The 2016 Paralympics kicks off in Rio de Janeiro soon, but organizers still face obstacles needing confrontation like how the
Paralympic athletes are reportedly willing to hurt themselves for a medal. Self-mutilation procedures range from breaking bones to electric shocks. Go further and you’ll hear stories of twisted and crushed testicles.
They call it “boosting,” which basically results to increased blood pressure and “better” performance. It is banned by the International Paralympics Committee (IPC).
Boosting is reportedly popular among those with spinal injuries, who happen to have issues in cardiovascular function. Brad Zdanivsky, a Canadian quadriplegic climber, said in 2012 (via BBC):
“There have been times where I would specifically give my leg or my toe a couple of really good electric shocks. That would make my blood pressure jump up and I could do more weights and cycle harder — it is effective.”
Zdanivsky’s spine was injured after a car accident in 1994. He went on:
“I tried several different ways of doing it [boosting]. You can allow your bladder to fill, basically don’t go to the bathroom for a few hours and let that pain from your bladder do it… I took it a notch further by using an electrical stimulus on my leg, my toe and even my testicles.”
There are also charges claiming some Paralympians exaggerate their condition so they can compete in easier categories in what’s called intentional misrepresentation, according to AFP (via Asia One).
Paralympic swimmers, in particular, have been the subject of suspicion.

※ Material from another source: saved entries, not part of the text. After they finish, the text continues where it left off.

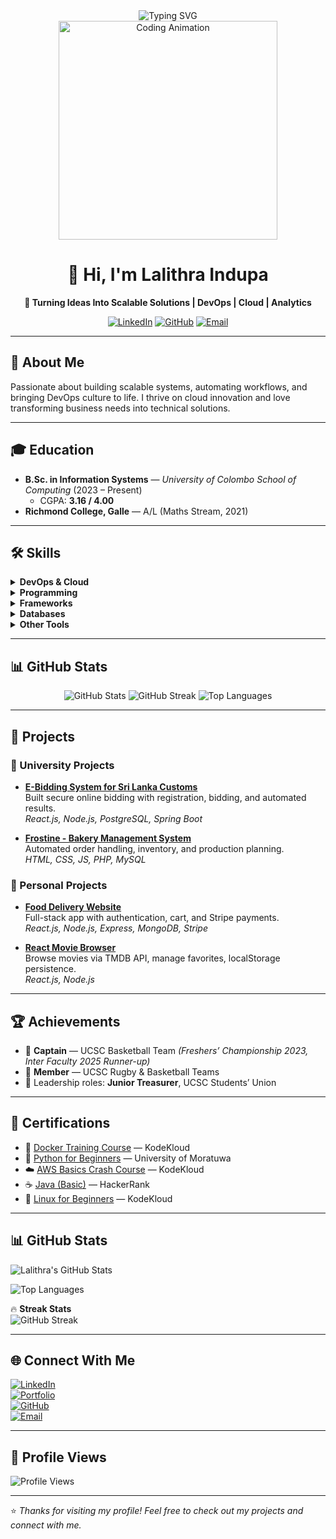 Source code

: 
<div align="center">
  <img src="https://readme-typing-svg.herokuapp.com?font=Fira+Code&size=32&pause=1000&color=36BCF7&center=true&vCenter=true&width=600&lines=Hi+there!+I'm+Lalithra+Indupa+%F0%9F%91%8B;DevOps+Engineer+%7C+Cloud+Enthusiast;Turning+Ideas+Into+Solutions+%F0%9F%9A%80" alt="Typing SVG" />
</div>

<div align="center">
  <img src="https://media.giphy.com/media/qgQUggAC3Pfv687qPC/giphy.gif" width="350" alt="Coding Animation"/>
</div>

<h1 align="center">👋 Hi, I'm Lalithra Indupa</h1>

<p align="center">
  <b>🚀 Turning Ideas Into Scalable Solutions | DevOps | Cloud | Analytics</b>
</p>

<div align="center">
  
[![LinkedIn](https://img.shields.io/badge/LinkedIn-0077B5?style=for-the-badge&logo=linkedin&logoColor=white)](https://linkedin.com/in/your-profile)
[![GitHub](https://img.shields.io/badge/GitHub-100000?style=for-the-badge&logo=github&logoColor=white)](https://github.com/LalithraI)
[![Email](https://img.shields.io/badge/Email-D14836?style=for-the-badge&logo=gmail&logoColor=white)](mailto:your-email@example.com)

</div>

---

## 🚀 About Me
Passionate about building scalable systems, automating workflows, and bringing DevOps culture to life. I thrive on cloud innovation and love transforming business needs into technical solutions.

---

## 🎓 Education
- **B.Sc. in Information Systems** — *University of Colombo School of Computing* (2023 – Present)
  - CGPA: **3.16 / 4.00**
- **Richmond College, Galle** — A/L (Maths Stream, 2021)

---

## 🛠️ Skills

<details>
  <summary><b>DevOps & Cloud</b></summary>
  
  ![Git](https://img.shields.io/badge/Git-F05032?style=for-the-badge&logo=git&logoColor=white)
  ![Docker](https://img.shields.io/badge/Docker-2496ED?style=for-the-badge&logo=docker&logoColor=white)
  ![Kubernetes](https://img.shields.io/badge/Kubernetes-326CE5?style=for-the-badge&logo=kubernetes&logoColor=white)
  ![AWS](https://img.shields.io/badge/AWS-FF9900?style=for-the-badge&logo=amazonaws&logoColor=white)
</details>

<details>
  <summary><b>Programming</b></summary>
  
  ![C](https://img.shields.io/badge/C-00599C?style=for-the-badge&logo=c&logoColor=white)
  ![Java](https://img.shields.io/badge/Java-007396?style=for-the-badge&logo=openjdk&logoColor=white)
  ![Python](https://img.shields.io/badge/Python-3776AB?style=for-the-badge&logo=python&logoColor=white)
  ![PHP](https://img.shields.io/badge/PHP-777BB4?style=for-the-badge&logo=php&logoColor=white)
  ![JavaScript](https://img.shields.io/badge/JavaScript-F7DF1E?style=for-the-badge&logo=javascript&logoColor=black)
</details>

<details>
  <summary><b>Frameworks</b></summary>
  
  ![React](https://img.shields.io/badge/React-61DAFB?style=for-the-badge&logo=react&logoColor=black)
  ![Node.js](https://img.shields.io/badge/Node.js-339933?style=for-the-badge&logo=nodedotjs&logoColor=white)
  ![Spring Boot](https://img.shields.io/badge/Spring%20Boot-6DB33F?style=for-the-badge&logo=springboot&logoColor=white)
</details>

<details>
  <summary><b>Databases</b></summary>
  
  ![MySQL](https://img.shields.io/badge/MySQL-4479A1?style=for-the-badge&logo=mysql&logoColor=white)
  ![PostgreSQL](https://img.shields.io/badge/PostgreSQL-336791?style=for-the-badge&logo=postgresql&logoColor=white)
  ![MongoDB](https://img.shields.io/badge/MongoDB-47A248?style=for-the-badge&logo=mongodb&logoColor=white)
</details>

<details>
  <summary><b>Other Tools</b></summary>
  
  ![Linux](https://img.shields.io/badge/Linux-FCC624?style=for-the-badge&logo=linux&logoColor=black)
  ![Figma](https://img.shields.io/badge/Figma-F24E1E?style=for-the-badge&logo=figma&logoColor=white)
</details>

---

## 📊 GitHub Stats

<div align="center">
  <img src="https://github-readme-stats.vercel.app/api?username=LalithraI&show_icons=true&theme=radical&hide_border=true&count_private=true" alt="GitHub Stats" />
  <img src="https://github-readme-streak-stats.herokuapp.com/?user=LalithraI&theme=radical&hide_border=true" alt="GitHub Streak" />
  <img src="https://github-readme-stats.vercel.app/api/top-langs/?username=LalithraI&theme=radical&hide_border=true&layout=compact" alt="Top Languages" />
</div>

---

## 💼 Projects  

### 🔹 University Projects  
- **[E-Bidding System for Sri Lanka Customs](https://github.com/prvnX/ebidding-frontend.git)**  
  Built secure online bidding with registration, bidding, and automated results.  
  *React.js, Node.js, PostgreSQL, Spring Boot*  

- **[Frostine - Bakery Management System](https://github.com/Kasunshya/2-year-Project.git)**  
  Automated order handling, inventory, and production planning.  
  *HTML, CSS, JS, PHP, MySQL*  

### 🔹 Personal Projects  
- **[Food Delivery Website](https://github.com/LalithraI/food-del.git)**  
  Full-stack app with authentication, cart, and Stripe payments.  
  *React.js, Node.js, Express, MongoDB, Stripe*  

- **[React Movie Browser](https://github.com/LalithraI/MovieProject.git)**  
  Browse movies via TMDB API, manage favorites, localStorage persistence.  
  *React.js, Node.js*  

---

## 🏆 Achievements
- 🏀 **Captain** — UCSC Basketball Team *(Freshers’ Championship 2023, Inter Faculty 2025 Runner-up)*  
- 🏉 **Member** — UCSC Rugby & Basketball Teams  
- 💼 Leadership roles: **Junior Treasurer**, UCSC Students’ Union  

---

## 📜 Certifications
- 🐳 [Docker Training Course](https://learn.kodekloud.com/user/certificate/89f12f66-f83d-4025-8e40-7eaa00429e8e) — KodeKloud  
- 🐍 [Python for Beginners](https://open.uom.lk/verify) — University of Moratuwa  
- ☁️ [AWS Basics Crash Course](https://learn.kodekloud.com/user/certificate/73a88273-359f-4e78-a6e2-ae728244edc0) — KodeKloud  
- ☕ [Java (Basic)](https://www.hackerrank.com/certificates/9bd0b79dbe33) — HackerRank  
- 🐧 [Linux for Beginners](https://learn.kodekloud.com/user/certificate/3dc0747c-d484-4be4-ac5d-c2aaee500572) — KodeKloud  

---

## 📊 GitHub Stats  
![Lalithra's GitHub Stats](https://github-readme-stats.vercel.app/api?username=LalithraI&show_icons=true&theme=radical)  

![Top Languages](https://github-readme-stats.vercel.app/api/top-langs/?username=LalithraI&layout=compact&theme=radical)  

🔥 **Streak Stats**  
![GitHub Streak](https://github-readme-streak-stats.herokuapp.com/?user=LalithraI&theme=radical)  

---

## 🌐 Connect With Me  
[![LinkedIn](https://img.shields.io/badge/LinkedIn-0077B5?style=for-the-badge&logo=linkedin&logoColor=white)](https://www.linkedin.com/in/lalithraindupa/)  
[![Portfolio](https://img.shields.io/badge/Portfolio-000000?style=for-the-badge&logo=vercel&logoColor=white)](https://my-portofolio-three-tan.vercel.app/)  
[![GitHub](https://img.shields.io/badge/GitHub-181717?style=for-the-badge&logo=github&logoColor=white)](https://github.com/LalithraI)  
[![Email](https://img.shields.io/badge/Email-D14836?style=for-the-badge&logo=gmail&logoColor=white)](mailto:lalithraindupa2002@gmail.com)  

---

## 👀 Profile Views  
![Profile Views](https://komarev.com/ghpvc/?username=LalithraI&color=blue&style=for-the-badge)  

---
⭐️ *Thanks for visiting my profile! Feel free to check out my projects and connect with me.*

Some are believed to swim slower during category classification, and only show their true abilities once competing.
Bethany Wood, a silver and bronze medalist in 2012’s Paralympics who suffers from cerebral palsy, is reportedly boycotting the Rio Paralympics. She is convinced that less disabled athletes were being allowed to compete in her category.
Bringing 4,300 athletes from 161 nations, the 2016 Paralympics runs from September 7 to September 18, 2016.